Nesta fase das minhas memórias não vou tentar ser cronológico, nem muito específico ao trabalho na Seal; vou tentar falar de algumas coisas mais genéricas sobre trabalhar com software em empresas cuja atividade principal é vender hardware.
Devo destacar que a Seal sempre teve a visão de que a capacidade de desenvolver software para os seus equipamentos era uma vantagem competitiva e investiu bastante nisso. Muitas empresas estão longe disso, algumas preferem deixar o desenvolvimento de software para "parceiros" ou contratar "estagiários milagrosos" (true story). Mesmo assim, o software ficava em segundo plano, às vezes caindo para o nível do "mal inevitável", algo que só era encarado porque sem ele não sairia a venda dos equipamentos.
Um dos meu primeiros projetos de software na Seal (logo que entrei nos anos 90) foi um exemplo: não existia nenhum escopo bem definido ou orçamento. O software não estava sendo cobrado, era um verdadeiro brinde com os custos (desconhecidos) sendo cobertos pela margem de uma boa venda de equipamentos. Algo certamente compreensível para o início da atuação com coletores e o resultado final foi bastante bom tanto para a Seal como para o cliente.

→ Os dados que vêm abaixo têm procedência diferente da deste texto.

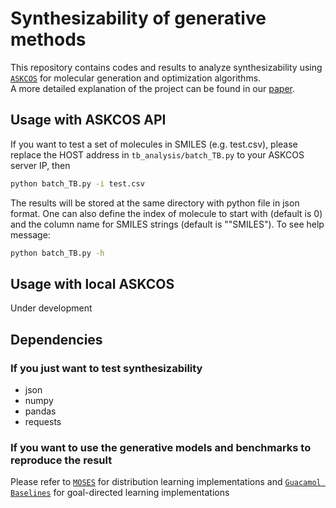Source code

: # Synthesizability of generative methods

This repository contains codes and results to analyze synthesizability using 
[`ASKCOS`](http://askcos.mit.edu) for molecular generation and optimization algorithms.  
A more detailed explanation of the project
can be found in our [paper]().

## Usage with ASKCOS API
If you want to test a set of molecules in SMILES (e.g. test.csv), please replace the HOST 
address in ```tb_analysis/batch_TB.py``` to your ASKCOS server IP, then
```bash
python batch_TB.py -i test.csv 
```
The results will be stored at the same directory with python file in json format.
One can also define the index of molecule to start with (default is 0) 
and the column name for SMILES strings (default is ""SMILES"). To see help message:
```bash
python batch_TB.py -h
```

## Usage with local ASKCOS

Under development

## Dependencies

### If you just want to test synthesizability
- json
- numpy
- pandas
- requests


### If you want to use the generative models and benchmarks to reproduce the result
Please refer to 
[`MOSES`](https://github.com/molecularsets/moses) for distribution learning implementations and
[`Guacamol Baselines`](https://github.com/BenevolentAI/guacamol_baselines) for goal-directed learning implementations

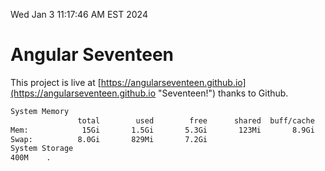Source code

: Wed Jan  3 11:17:46 AM EST 2024

# Angular Seventeen


This project is live at [https://angularseventeen.github.io](https://angularseventeen.github.io "Seventeen!") thanks to Github.

```bash
System Memory
               total        used        free      shared  buff/cache   available
Mem:            15Gi       1.5Gi       5.3Gi       123Mi       8.9Gi        13Gi
Swap:          8.0Gi       829Mi       7.2Gi
System Storage
400M	.
```
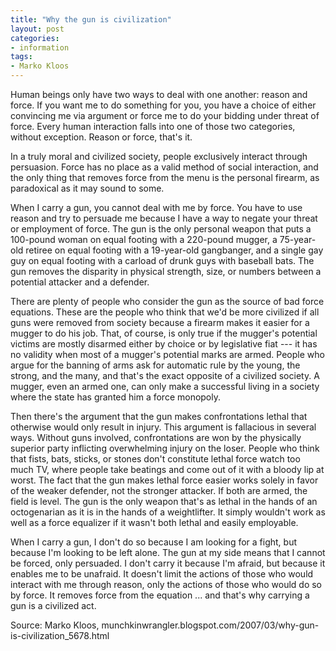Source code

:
 ```yaml
---
title: "Why the gun is civilization"
layout: post
categories:
- information
tags:
- Marko Kloos
---
```


Human beings only have two ways to deal with one another: reason and force. If you want me to do something for you, you have a choice of either convincing me via argument or force me to do your bidding under threat of force. Every human interaction falls into one of those two categories, without exception. Reason or force, that's it.

In a truly moral and civilized society, people exclusively interact through persuasion. Force has no place as a valid method of social interaction, and the only thing that removes force from the menu is the personal firearm, as paradoxical as it may sound to some.

When I carry a gun, you cannot deal with me by force. You have to use reason and try to persuade me because I have a way to negate your threat or employment of force. The gun is the only personal weapon that puts a 100-pound woman on equal footing with a 220-pound mugger, a 75-year-old retiree on equal footing with a 19-year-old gangbanger, and a single gay guy on equal footing with a carload of drunk guys with baseball bats. The gun removes the disparity in physical strength, size, or numbers between a potential attacker and a defender.

There are plenty of people who consider the gun as the source of bad force equations. These are the people who think that we'd be more civilized if all guns were removed from society because a firearm makes it easier for a mugger to do his job. That, of course, is only true if the mugger's potential victims are mostly disarmed either by choice or by legislative fiat --- it has no validity when most of a mugger's potential marks are armed. People who argue for the banning of arms ask for automatic rule by the young, the strong, and the many, and that's the exact opposite of a civilized society. A mugger, even an armed one, can only make a successful living in a society where the state has granted him a force monopoly.

Then there's the argument that the gun makes confrontations lethal that otherwise would only result in injury. This argument is fallacious in several ways. Without guns involved, confrontations are won by the physically superior party inflicting overwhelming injury on the loser. People who think that fists, bats, sticks, or stones don't constitute lethal force watch too much TV, where people take beatings and come out of it with a bloody lip at worst. The fact that the gun makes lethal force easier works solely in favor of the weaker defender, not the stronger attacker. If both are armed, the field is level. The gun is the only weapon that's as lethal in the hands of an octogenarian as it is in the hands of a weightlifter. It simply wouldn't work as well as a force equalizer if it wasn't both lethal and easily employable.

When I carry a gun, I don't do so because I am looking for a fight, but because I'm looking to be left alone. The gun at my side means that I cannot be forced, only persuaded. I don't carry it because I'm afraid, but because it enables me to be unafraid. It doesn't limit the actions of those who would interact with me through reason, only the actions of those who would do so by force. It removes force from the equation ... and that's why carrying a gun is a civilized act.

Source: Marko Kloos, munchkinwrangler.blogspot.com/2007/03/why-gun-is-civilization_5678.html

Eu acompanhei o início da montagem do grupo de software (mas depois passei a me dedicar a outra coisas). Algumas linhas básicas de atuação foram definidas nesta época (mas nem sempre seguidas). Durante a negociação comercial era definido um escopo e uma estimativa de esforço, que eram a base para uma "proposta técnica". Fechado o negócio, era feito um detalhamento (a "Especificação Funcional Detalhada" ou EF). Somente após a aprovação da EF é que a codificação começava (para ser mais preciso, antes da codificação em si tem uma etapa implícita ou explícita de definição da arquitetura, estrutura de dados, etc - o chamado anteprojeto).

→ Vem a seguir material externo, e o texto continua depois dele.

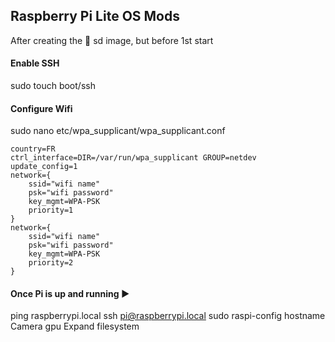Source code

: ## Raspberry Pi Lite OS Mods
After creating the :floppy_disk: sd image, but before 1st start

#### Enable SSH
sudo touch boot/ssh

#### Configure Wifi
sudo nano etc/wpa_supplicant/wpa_supplicant.conf
```
country=FR
ctrl_interface=DIR=/var/run/wpa_supplicant GROUP=netdev
update_config=1
network={
    ssid="wifi name"
    psk="wifi password"
    key_mgmt=WPA-PSK
    priority=1
}
network={
    ssid="wifi name"
    psk="wifi password"
    key_mgmt=WPA-PSK
    priority=2
}
```


#### Once Pi is up and running :arrow_forward:
ping raspberrypi.local
ssh pi@raspberrypi.local
sudo raspi-config
hostname
Camera
gpu
Expand filesystem

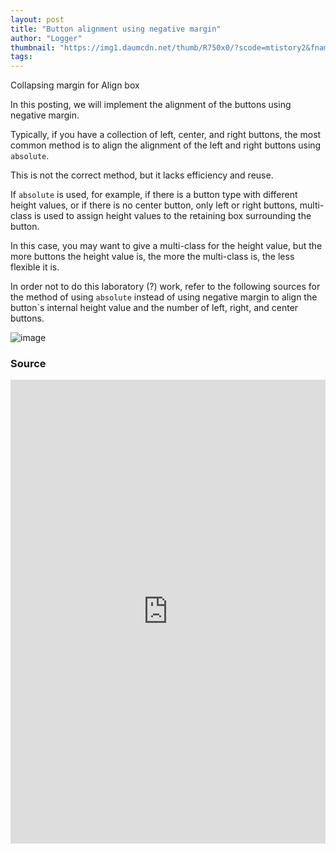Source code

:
 ```yaml
---
layout: post
title: "Button alignment using negative margin"
author: "Logger"
thumbnail: "https://img1.daumcdn.net/thumb/R750x0/?scode=mtistory2&fname=https%3A%2F%2Ft1.daumcdn.net%2Fcfile%2Ftistory%2F2338943D58DDF3BA0C"
tags: 
---
```



Collapsing margin for Align box

In this posting, we will implement the alignment of the buttons using negative margin.

Typically, if you have a collection of left, center, and right buttons, the most common method is to align the alignment of the left and right buttons using `absolute`.

This is not the correct method, but it lacks efficiency and reuse.

If `absolute` is used, for example, if there is a button type with different height values, or if there is no center button, only left or right buttons, multi-class is used to assign height values to the retaining box surrounding the button.

In this case, you may want to give a multi-class for the height value, but the more buttons the height value is, the more the multi-class is, the less flexible it is.

In order not to do this laboratory (?) work, refer to the following sources for the method of using `absolute` instead of using negative margin to align the button`s internal height value and the number of left, right, and center buttons.

![image](https://t1.daumcdn.net/cfile/tistory/2338943D58DDF3BA0C)

### Source

<iframe allowfullscreen="true" allowpaymentrequest="true" allowtransparency="true" class="cp_embed_iframe " frameborder="0" height="742" width="100%" name="cp_embed_1" scrolling="no" src="https://codepen.io/jaehee/embed/YZdNGz?height=742&amp;theme-id=19458&amp;slug-hash=YZdNGz&amp;default-tab=css&amp;user=jaehee&amp;embed-version=2&amp;pen-title=%EC%9D%8C%EC%88%98%EB%A7%88%EC%A7%84%EC%9D%84%20%EC%9D%B4%EC%9A%A9%ED%95%9C%20%EB%B2%84%ED%8A%BC%20%EC%A0%95%EB%A0%AC%EB%B0%95%EC%8A%A4&amp;name=cp_embed_1" style="width: 100%; overflow:hidden; display:block;" title="음수마진을 이용한 버튼 정렬박스" loading="lazy" id="cp_embed_YZdNGz"></iframe>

Aqui cabe um breve comentário sobre metodologias de desenvolvimento, principalmente para os apaixonados por "desenvolvimento ágil". Sim, o descrito acima é o hoje tão criticado "modelo cascata" (assim chamado por supor que as etapas se seguirão na ordem acima e onde movimentos em sentido contrário são custosos). Os principais problemas com esta metodologia estão relacionados às dificuldades em gerar uma EF correta e à falta de interação com o cliente durante a codificação; metodologias iterativas (onde são realizados vários ciclos de desenvolvimento até chegar no resultado final) resolvem estes problemas. Entretanto, no caso de projetos de escopo bem conhecido e curtos estes problemas são menores e o método cascata reduz as surpresas quanto ao esforço total e o prazo de desenvolvimento. A EF é também a vase para a validação final do software.
Portanto a etapa de detalhamento é vital para garantir que o que está sendo feito é o que o cliente deseja e evitar conflitos na hora da entrega. Infelizmente muitos clientes enxergam esta atividade como mera burocracia, lembro de pelos um que confessou que "assinou" o documento sem ler para garantir o início mais rápido da codificação.
E, de vez em quando, tinha os casos fora da curva. Uma vez, quando não estava mais no grupo de software, fui arrastado para uma reunião entre um dos analistas e um cliente para discutir um projeto que vinha cuja aceitação vinha se arrastando bastante tempo após a primeira de várias entregas. Alguns comentários do cliente, sobre a forma de operação, eram pertinentes, mas grande parte dos problemas se referiam a coisas que tinham sido omitidas durante o detalhamento. Após momentos tensos, chegou-se a um consenso sobre uma nova especificação. Quando finalmente parecia que estava encerrado, o cliente falou: "uma última coisinha, precisa incluir mais uma opção no menu...". Resumindo, ele queria colocar todo um segundo sistema dentro da aplicação! E conseguiu, pois o vendedor não aguentava mais as reclamações do cliente, que estava usando isso para segurar os pagamentos. E, feliz ou infelizmente, os custos do sistema todo (com todas as alterações posteriores) ainda era bem menor que o lucro com o hardware.